UPDATE: Where is my head at right now❓
Folks, I've been feeling a bit weird as of late.
When I first got into crypto, I had just been burned with some stocks and was kind of floating around financially.
Soon after, my ex and I broke up. We have remained friends ever since, though, and I still spend my Christmases with her family and get invited to her family gatherings.
After the break-up, I ended up going quite hard on crypto. I was starting a new life and had a lot of newfound time to myself. I became super-active in many groups and got hooked in by the Ryoshi narrative.
I would spend countless hours in these groups: conversing, singing—and ultimately buying more.
I was super-confident about all of it, but it hasn't exactly been what it was cracked up to be. I bought into the mystery and the dreams and was expecting to come out better for it.
I'm now down probably more than 90% and struggling pretty badly.
After years and years in these groups, I now find myself mentally drained. Singing and joking around was great for a long time, but now, I feel it's become more difficult not seeing the irony in all of it.
Here's a Finnish jackass who lost his life savings thinking he was going to make it for years, more or less putting his life on pause as he was chasing a carrot that never came.
To make matters worse, I have realized how superficial a lot of relationships in crypto are. When I came in, I was hoping to make friends with like-minded people around the world. Now, I feel like most relationships in crypto are more so relationships of convenience.
Most people don't really care about you unless you are working hard for their bag. When things get tough, they will exit the space and never look back. It's actually akin to workplace relationships where you quickly lose touch with co-workers once you're not working together anymore.
Even though I've become quite jaded and cynical through all of this, there are still a few great communities that I feel share nice camaraderie and have a bunch of supportive and friendly people in them.
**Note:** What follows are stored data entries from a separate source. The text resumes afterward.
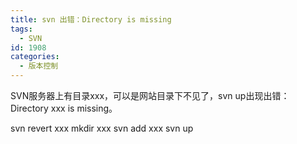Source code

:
 ```yaml
---
title: svn 出错：Directory is missing
tags:
  - SVN
id: 1908
categories:
  - 版本控制
---
```


SVN服务器上有目录xxx，可以是网站目录下不见了，svn up出现出错：Directory xxx is missing。

svn revert xxx
mkdir xxx
svn add xxx
svn up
For those people, I am very grateful.
More often than not, though, you are only as valuable to people as your shills are.
If I had to name people who I feel I've become close with in crypto, I would really have to take my time. There are only a handful whose real names I know and who know mine.
Anyway.
There are still some communities that I really like that I'd love to support more and that have good folks in them. However, my energy is so sapped that I constantly feel guilty for not hanging out in those communities more.
These communities include Kizuna, daCAT, QOM, and OG Treat. These are the four communities that most make me feel like I should be there more to contribute.
Let's hope that the tide turns, Clarity gets passed, and that our efforts have not been for naught.